2. The participant will then have an office visit for consent signing and randomization. A formal weight will be obtained, the Beck Depression Inventory will be administered by Penny Donnelly, a self-administered questionnaire will be completed, and a basic laboratory evaluation, including a fasting lipid panel, alanine aminotransferase (ALT), fasting glucose and insulin levels, 2-hour glucose tolerance test, hemoglobin A1c and CRP will be preformed.

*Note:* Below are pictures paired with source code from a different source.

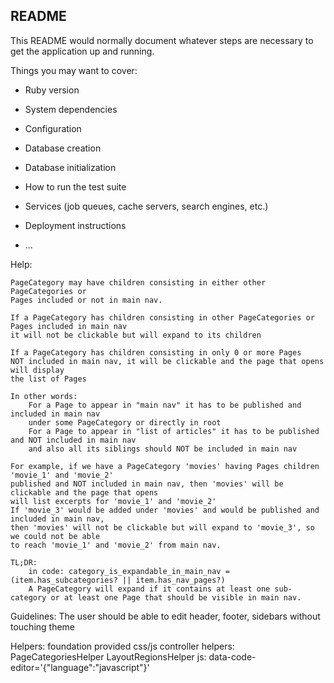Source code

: ## README

This README would normally document whatever steps are necessary to get the
application up and running.

Things you may want to cover:

* Ruby version

* System dependencies

* Configuration

* Database creation

* Database initialization

* How to run the test suite

* Services (job queues, cache servers, search engines, etc.)

* Deployment instructions

* ...

Help:
    
    PageCategory may have children consisting in either other PageCategories or 
    Pages included or not in main nav.
    
    If a PageCategory has children consisting in other PageCategories or Pages included in main nav 
    it will not be clickable but will expand to its children
    
    If a PageCategory has children consisting in only 0 or more Pages
    NOT included in main nav, it will be clickable and the page that opens will display 
    the list of Pages
    
    In other words:
        For a Page to appear in "main nav" it has to be published and included in main nav
        under some PageCategory or directly in root
        For a Page to appear in "list of articles" it has to be published and NOT included in main nav
        and also all its siblings should NOT be included in main nav
        
    For example, if we have a PageCategory 'movies' having Pages children 'movie_1' and 'movie_2'
    published and NOT included in main nav, then 'movies' will be clickable and the page that opens
    will list excerpts for 'movie_1' and 'movie_2'
    If 'movie_3' would be added under 'movies' and would be published and included in main nav,
    then 'movies' will not be clickable but will expand to 'movie_3', so we could not be able
    to reach 'movie_1' and 'movie_2' from main nav.
    
    TL;DR: 
        in code: category_is_expandable_in_main_nav = (item.has_subcategories? || item.has_nav_pages?)
        A PageCategory will expand if it contains at least one sub-category or at least one Page that should be visible in main nav.
    
    

Guidelines:
    The user should be able to edit header, footer, sidebars without touching theme

Helpers:
    foundation provided css/js
    controller helpers:
        PageCategoriesHelper
        LayoutRegionsHelper
    js: 
        data-code-editor='{"language":"javascript"}'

3. The patients will then be randomized to traditional weight loss counseling (control group) or to the structured weight loss program (study group). Patients will be instructed to discontinue attempts at conception.
4. Those patients randomized to the control group will receive the ACOG Patient Education pamphlets on obesity.
5. Those patients randomized to the study group will have a formal evaluation and counseling by Dr. Sun Kim, a medical endocrinologist specializing in weight management. They will then be enrolled in a structured weight loss program.
6. For all patients, a 3-month follow-up office visit will be scheduled. At this visit, a formal weight will be obtained, the Beck Depression Inventory will be re-administered by Penny Donnelly, a self-administered questionnaire will be completed, and a follow-up laboratory evaluation, including a fasting lipid panel, alanine aminotransferase (ALT), fasting glucose and insulin levels, 2-hour glucose tolerance test, hemoglobin A1c and CRP will be preformed. Patients will be informed that they may now being attempts to conceive.
7. Patients randomized to the study group will continue in the structured weight loss program for 6 months.
8. Six months after enrollment, all patients will have a telephone interview in which a close-out questionnaire will be administered and a final, self-reported weight will be obtained.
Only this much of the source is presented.